Jantar de Negócios na China


Com este relato estou estreando uma série de histórias curtas contando coisas pitorescas que nos aconteceram nos anos em que vivemos na Suécia e na China.

Nas minhas viagens para o interior da China para avaliar fornecedores, eu normalmente estava acompanhado por um comprador e por um engenheiro de desenvolvimento da Volvo, que pertenciam ao meu time. Não era possível viajar sozinho por causa do meu conhecimento limitado do idioma.
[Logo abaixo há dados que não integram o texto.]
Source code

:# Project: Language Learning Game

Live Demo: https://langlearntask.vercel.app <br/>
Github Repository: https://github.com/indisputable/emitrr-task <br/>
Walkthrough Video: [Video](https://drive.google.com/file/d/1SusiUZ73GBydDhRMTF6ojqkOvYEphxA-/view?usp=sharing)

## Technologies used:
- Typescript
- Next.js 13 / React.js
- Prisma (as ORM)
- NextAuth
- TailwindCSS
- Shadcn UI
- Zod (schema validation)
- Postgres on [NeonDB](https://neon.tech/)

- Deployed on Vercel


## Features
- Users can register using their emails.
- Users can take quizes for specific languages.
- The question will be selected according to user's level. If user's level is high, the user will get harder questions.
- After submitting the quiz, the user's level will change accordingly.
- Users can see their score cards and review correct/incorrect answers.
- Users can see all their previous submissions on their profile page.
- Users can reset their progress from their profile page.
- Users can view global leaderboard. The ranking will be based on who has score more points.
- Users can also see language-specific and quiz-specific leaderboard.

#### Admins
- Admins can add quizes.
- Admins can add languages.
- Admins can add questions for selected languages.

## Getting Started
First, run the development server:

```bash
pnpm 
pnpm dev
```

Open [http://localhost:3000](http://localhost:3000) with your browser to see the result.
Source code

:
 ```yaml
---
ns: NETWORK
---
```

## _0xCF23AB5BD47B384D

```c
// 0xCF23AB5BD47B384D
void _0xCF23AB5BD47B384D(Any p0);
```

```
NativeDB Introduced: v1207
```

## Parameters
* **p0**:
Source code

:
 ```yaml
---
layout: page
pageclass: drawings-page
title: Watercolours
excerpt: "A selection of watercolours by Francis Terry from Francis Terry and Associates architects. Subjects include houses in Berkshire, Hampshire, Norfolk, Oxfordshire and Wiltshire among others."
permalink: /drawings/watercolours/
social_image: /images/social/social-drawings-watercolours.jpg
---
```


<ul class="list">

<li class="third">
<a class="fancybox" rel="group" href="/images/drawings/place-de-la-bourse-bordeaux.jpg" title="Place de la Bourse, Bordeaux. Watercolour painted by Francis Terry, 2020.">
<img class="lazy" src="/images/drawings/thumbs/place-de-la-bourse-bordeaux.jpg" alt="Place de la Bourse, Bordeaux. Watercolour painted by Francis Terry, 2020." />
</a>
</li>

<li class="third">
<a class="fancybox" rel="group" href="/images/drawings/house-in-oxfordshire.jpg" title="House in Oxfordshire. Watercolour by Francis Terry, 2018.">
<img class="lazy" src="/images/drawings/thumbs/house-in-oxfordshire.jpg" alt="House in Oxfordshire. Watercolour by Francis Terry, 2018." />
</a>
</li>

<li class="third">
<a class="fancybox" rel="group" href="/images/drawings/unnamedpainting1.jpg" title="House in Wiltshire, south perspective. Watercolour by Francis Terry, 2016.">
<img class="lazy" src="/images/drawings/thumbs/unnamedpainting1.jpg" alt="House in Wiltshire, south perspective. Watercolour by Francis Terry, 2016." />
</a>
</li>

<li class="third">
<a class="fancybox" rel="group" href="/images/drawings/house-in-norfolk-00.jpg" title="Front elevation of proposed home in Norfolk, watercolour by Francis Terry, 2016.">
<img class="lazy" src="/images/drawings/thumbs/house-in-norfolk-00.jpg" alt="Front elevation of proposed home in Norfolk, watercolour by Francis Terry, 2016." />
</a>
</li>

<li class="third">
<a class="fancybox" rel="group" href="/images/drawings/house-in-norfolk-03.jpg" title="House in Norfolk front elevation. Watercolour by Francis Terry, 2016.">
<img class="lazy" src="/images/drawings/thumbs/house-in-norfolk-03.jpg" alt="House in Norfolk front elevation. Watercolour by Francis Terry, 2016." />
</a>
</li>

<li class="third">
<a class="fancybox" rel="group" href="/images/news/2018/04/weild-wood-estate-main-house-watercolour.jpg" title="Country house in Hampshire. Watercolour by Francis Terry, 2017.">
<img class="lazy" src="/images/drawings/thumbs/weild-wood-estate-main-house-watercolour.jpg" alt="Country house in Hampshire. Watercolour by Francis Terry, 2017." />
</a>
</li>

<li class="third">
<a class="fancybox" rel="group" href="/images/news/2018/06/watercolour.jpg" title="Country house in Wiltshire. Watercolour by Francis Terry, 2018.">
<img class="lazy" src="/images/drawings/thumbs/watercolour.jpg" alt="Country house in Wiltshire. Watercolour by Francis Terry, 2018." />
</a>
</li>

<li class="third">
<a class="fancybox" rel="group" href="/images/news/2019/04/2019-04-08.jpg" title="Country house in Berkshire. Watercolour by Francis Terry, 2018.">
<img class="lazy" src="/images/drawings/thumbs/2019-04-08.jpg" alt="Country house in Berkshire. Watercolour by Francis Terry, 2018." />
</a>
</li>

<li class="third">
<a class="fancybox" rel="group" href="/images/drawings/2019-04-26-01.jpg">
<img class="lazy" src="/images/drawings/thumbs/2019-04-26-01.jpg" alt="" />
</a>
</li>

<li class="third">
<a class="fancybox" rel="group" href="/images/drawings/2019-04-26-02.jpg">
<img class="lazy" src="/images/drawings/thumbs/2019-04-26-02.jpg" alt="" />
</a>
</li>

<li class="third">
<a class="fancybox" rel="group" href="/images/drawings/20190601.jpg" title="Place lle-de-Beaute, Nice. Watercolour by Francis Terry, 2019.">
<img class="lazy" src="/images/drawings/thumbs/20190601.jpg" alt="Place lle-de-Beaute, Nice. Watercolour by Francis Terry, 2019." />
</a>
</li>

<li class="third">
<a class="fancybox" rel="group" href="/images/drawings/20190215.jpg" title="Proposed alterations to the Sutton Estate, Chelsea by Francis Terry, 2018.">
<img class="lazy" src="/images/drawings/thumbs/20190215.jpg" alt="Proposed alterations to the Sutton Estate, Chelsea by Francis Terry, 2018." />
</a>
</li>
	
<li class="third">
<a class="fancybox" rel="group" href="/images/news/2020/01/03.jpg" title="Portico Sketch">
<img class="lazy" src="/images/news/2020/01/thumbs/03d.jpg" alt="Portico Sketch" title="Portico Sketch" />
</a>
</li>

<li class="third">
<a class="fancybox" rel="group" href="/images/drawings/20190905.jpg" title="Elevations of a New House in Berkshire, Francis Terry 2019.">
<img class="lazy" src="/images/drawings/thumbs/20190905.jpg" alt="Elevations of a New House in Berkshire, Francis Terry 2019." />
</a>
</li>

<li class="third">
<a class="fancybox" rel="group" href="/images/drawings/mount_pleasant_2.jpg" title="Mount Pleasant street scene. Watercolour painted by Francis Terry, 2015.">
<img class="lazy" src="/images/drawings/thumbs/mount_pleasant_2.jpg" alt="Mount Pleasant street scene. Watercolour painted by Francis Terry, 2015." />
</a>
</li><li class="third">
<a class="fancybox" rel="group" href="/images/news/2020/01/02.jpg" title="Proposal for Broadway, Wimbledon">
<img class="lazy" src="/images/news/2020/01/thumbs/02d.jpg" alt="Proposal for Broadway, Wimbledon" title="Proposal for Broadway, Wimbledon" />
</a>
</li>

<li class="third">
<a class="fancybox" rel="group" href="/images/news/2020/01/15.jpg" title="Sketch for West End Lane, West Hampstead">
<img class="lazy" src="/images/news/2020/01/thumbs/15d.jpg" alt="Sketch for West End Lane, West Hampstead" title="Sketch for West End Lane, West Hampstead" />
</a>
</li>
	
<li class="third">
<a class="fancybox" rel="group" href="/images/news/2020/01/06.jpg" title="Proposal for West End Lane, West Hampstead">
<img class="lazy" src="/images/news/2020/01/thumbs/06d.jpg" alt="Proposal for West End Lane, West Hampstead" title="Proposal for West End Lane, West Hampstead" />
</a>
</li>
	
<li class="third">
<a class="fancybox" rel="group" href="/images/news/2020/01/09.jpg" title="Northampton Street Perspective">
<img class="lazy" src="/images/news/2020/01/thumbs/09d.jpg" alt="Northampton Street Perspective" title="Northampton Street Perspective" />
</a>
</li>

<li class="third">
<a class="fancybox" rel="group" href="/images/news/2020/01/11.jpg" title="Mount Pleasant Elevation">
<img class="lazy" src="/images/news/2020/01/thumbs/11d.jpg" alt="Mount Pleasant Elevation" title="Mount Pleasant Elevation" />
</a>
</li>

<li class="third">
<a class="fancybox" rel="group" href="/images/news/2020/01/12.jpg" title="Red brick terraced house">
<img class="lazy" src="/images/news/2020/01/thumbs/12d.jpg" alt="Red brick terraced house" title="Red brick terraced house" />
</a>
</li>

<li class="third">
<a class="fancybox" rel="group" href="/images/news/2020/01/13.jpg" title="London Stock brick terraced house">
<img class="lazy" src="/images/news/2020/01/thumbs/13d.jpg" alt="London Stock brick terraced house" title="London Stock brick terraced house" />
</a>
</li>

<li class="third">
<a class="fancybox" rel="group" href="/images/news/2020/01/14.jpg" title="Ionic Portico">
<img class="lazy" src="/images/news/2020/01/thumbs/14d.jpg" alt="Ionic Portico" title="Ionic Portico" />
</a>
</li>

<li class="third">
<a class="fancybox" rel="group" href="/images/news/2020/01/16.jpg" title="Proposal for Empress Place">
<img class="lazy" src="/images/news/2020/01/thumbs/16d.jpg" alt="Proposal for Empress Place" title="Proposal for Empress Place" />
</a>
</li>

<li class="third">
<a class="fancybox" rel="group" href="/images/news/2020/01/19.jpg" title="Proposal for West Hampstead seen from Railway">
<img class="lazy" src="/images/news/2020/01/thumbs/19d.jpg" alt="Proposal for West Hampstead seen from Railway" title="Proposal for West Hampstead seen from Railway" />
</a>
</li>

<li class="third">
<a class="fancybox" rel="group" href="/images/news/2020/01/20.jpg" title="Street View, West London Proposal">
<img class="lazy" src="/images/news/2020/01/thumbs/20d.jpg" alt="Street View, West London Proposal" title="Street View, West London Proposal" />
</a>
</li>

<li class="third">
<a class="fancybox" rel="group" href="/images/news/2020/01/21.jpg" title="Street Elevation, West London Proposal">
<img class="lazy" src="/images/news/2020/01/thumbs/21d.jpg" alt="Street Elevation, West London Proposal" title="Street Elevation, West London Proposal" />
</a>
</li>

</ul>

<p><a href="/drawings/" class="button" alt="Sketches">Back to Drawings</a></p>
Chegamos na cidade, que pelos padrões da China era considerada pouco mais que uma vila, pois tinha apenas 2 milhões de habitantes e a estrutura era precária como um vilarejo de interior.

Fomos jantar com o fornecedor. Na entrada éramos ladeados pelas lindas garçonetes com roupas típicas bem asseadas nos desejando boas vindas numa espécie de cântico (soa como huan yin guan lin repetido muitas vezes), comum na maioria dos restaurantes mas considerado pitoresco pelos ocidentais.

Sentamos ao redor da inevitável mesa redonda com o prato giratório de vidro por cima, sempre tomando cuidado para o local onde cada pessoa iria sentar, intercalando uma pessoa Volvo com uma pessoa do fornecedor e colocando o convidado de honra (eu) numa posição estratégica de frente para a entrada.

Logo depois que sentei, veio uma garçonete com aquela raquete elétrica de matar pernilongos, pediu licença e colocou a raquete em baixo da mesa, sob a grande toalha vermelha que ia até o chão. Quando ela passou a raquete, foi uma metralhadora de estalos a cada mosquito eletrocutado. Fiquei assustado com a quantidade de mosquitos embaixo da mesa.

Depois disso, ela saiu e começou o serviço. A sequência é quase sempre a mesma na maioria dos restaurantes. Eles trazem o chá verde e servem uma canequinha para cada um, deixando a jarra no centro da mesa. Depois eles trazem pequenas tigelas com amendoim cozido ou torrado e com água viva seca cortada em tirinhas. Estes são os aperitivos típicos, mas podem haver outros dependendo do restaurante.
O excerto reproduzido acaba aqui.